The one frustrating thing about not being in school so far, is the job search. The biggest lie that universities tell you in the first year, is that their institution will be the best outlet for you to get the top job and the top dollar. I work with disability employment agency once a week to look for the best positions for my qualifications; and the truth is no matter how prestigious or acclaimed a university may be, if the  job market sucks, good luck…  So far, I'm having fun discovering that there are more things to balance than a school schedule and readings, and I look forward to ultimately finding balance within myself

Karli

Tuesday, 2 September 2014

The EA Effect

I've needed a lot of help in my life, for many different reasons. I've dealt with many doctors, physiotherapists, occupational therapists, and lastly workers, but I have never really written about my early schooling experience with EAs. It takes someone really special to be an EA, because sometimes they're like a mom, teacher, and best friend all in one. For as long as I can remember, I was even more happy to receive praise from my EA, rather than a teacher, because they knew me more intricately than my Teachers did. They knew when I was having a bad day, when I was having a good day, and they cared
 
Tasks like using my walker when I was younger were never as daunting as they could've been, because I knew that if I performed well, I would be rewarded with a Five Alive at the end. They were the kind of people that would be the first to the side of the hospital bed, when they heard I was sick. When I didn't have my homework finished, they knew that it was something deeper than my own laziness.

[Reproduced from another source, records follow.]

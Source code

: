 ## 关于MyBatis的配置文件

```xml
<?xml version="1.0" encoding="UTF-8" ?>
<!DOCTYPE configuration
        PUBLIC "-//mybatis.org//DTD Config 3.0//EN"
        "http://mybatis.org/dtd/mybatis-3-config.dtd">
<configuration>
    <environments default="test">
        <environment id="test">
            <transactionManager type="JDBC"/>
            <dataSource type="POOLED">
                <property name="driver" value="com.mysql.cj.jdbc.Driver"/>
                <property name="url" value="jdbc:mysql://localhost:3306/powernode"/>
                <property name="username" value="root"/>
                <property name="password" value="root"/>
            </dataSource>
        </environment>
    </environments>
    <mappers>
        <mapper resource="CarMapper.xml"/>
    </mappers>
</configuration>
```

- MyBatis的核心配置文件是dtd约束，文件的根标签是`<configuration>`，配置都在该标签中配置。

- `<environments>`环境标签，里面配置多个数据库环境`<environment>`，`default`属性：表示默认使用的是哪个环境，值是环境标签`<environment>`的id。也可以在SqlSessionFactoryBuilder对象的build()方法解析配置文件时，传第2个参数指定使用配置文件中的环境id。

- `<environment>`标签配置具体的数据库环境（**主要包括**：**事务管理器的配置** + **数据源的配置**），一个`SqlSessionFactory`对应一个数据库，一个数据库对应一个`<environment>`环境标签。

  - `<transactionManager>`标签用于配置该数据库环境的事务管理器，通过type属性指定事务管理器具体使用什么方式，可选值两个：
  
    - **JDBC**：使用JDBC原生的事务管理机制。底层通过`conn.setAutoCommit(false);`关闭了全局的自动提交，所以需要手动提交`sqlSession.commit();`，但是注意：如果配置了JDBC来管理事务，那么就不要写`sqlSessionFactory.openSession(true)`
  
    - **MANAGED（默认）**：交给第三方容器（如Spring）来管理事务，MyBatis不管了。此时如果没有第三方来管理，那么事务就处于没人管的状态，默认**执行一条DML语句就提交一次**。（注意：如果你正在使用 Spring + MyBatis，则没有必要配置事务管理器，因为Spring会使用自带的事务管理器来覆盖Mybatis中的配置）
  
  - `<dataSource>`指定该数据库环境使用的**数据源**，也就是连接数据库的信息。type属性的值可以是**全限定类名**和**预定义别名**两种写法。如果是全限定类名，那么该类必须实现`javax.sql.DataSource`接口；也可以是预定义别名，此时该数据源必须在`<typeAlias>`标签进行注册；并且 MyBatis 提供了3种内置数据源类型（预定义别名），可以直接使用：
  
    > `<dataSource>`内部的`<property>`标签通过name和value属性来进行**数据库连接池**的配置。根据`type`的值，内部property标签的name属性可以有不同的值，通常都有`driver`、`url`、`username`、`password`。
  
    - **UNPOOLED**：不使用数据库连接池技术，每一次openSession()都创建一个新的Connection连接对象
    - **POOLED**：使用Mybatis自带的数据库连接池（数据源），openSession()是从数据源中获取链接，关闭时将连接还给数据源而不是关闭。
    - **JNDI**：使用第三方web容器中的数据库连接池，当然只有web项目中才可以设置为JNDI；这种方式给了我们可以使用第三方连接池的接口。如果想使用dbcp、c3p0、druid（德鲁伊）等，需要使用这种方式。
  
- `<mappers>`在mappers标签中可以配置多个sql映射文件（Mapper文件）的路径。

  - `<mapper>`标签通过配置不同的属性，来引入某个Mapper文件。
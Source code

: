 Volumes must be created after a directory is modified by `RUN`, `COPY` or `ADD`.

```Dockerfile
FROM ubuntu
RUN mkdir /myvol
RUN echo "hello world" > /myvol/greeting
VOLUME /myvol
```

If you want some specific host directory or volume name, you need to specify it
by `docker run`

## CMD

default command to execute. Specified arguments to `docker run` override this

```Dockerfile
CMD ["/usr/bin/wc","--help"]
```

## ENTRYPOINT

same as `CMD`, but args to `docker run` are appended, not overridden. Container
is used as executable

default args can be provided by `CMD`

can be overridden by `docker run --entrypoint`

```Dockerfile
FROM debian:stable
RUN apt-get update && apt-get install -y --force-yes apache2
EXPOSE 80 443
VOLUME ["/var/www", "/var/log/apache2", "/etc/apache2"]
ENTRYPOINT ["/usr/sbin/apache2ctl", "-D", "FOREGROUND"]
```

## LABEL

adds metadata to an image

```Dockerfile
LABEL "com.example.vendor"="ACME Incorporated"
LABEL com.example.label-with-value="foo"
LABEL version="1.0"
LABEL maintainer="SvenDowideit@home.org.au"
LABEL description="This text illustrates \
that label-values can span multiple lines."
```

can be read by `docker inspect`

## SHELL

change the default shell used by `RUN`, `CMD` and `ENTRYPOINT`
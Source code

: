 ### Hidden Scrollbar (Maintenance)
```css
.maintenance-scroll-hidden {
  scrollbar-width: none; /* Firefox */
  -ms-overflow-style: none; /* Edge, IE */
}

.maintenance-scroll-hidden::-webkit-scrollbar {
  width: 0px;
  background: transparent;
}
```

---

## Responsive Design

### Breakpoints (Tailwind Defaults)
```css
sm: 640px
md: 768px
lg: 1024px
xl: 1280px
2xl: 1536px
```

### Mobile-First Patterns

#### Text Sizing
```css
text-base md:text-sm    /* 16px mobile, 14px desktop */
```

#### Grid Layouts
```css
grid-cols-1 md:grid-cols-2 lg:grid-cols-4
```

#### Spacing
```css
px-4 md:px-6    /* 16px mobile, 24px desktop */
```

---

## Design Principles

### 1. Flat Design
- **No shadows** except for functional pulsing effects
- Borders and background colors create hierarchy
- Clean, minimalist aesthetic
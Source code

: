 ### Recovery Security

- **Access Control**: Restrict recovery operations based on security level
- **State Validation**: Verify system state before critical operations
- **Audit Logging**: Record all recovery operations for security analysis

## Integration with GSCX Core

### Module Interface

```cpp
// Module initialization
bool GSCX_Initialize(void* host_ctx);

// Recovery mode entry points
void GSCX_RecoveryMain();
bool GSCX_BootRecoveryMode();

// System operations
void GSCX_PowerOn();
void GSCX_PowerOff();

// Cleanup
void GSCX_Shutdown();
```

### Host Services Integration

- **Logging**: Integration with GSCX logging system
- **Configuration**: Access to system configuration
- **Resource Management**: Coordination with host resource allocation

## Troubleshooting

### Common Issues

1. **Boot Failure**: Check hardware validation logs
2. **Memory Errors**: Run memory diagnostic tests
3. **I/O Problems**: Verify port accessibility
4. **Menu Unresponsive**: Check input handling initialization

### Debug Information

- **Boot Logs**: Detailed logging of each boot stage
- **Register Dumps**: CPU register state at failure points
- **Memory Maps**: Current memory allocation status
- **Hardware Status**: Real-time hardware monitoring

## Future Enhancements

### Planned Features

They knew the person I crushed on, before I ever told them.  I was happy in day to miss 20 minutes of class go to the bathroom, because I knew that in that bathroom I was learning more than a teacher could ever teach. The lessons were never the same; ranging from singing, dancing and even teacher impersonations. They knew things that even my parents didn't; and the first and only time I ever got significantly in trouble in grade school, was witnessed by one of my favorites… I wouldn't have it any other way.

I've heard many reasons as to why they should not be a part of the school system. For example, there is the argument that they interrupt with the way the teacher runs the classroom. This is the biggest load of crap that I've ever heard; if anything they made my time in the classroom easier, because my earliest days of school were written off by teachers as if I was the Ritalin child. The second argument I've heard is that the teacher should be able to manage their own dwelling,which includes all the existing students. While the majority of my teachers were concerned and somewhat involved in regards to my success, I do not think that I could do succeeded half as well  as I did without the assistance of EAs. Since leaving the public school system, I have had teachers revisit me in the present, and tell me how much having me in their classroom has taught them in regards to being the best they can be. I am flattered by the sentiment, however I realized that I never really properly thanked the people that have ultimately played a very significant role in my success.

So now I do thank you; for the laughter, the support, the scoldings, and being there through the tears.Thank you for being yourselves, and I hope you continue to help people the way you have me.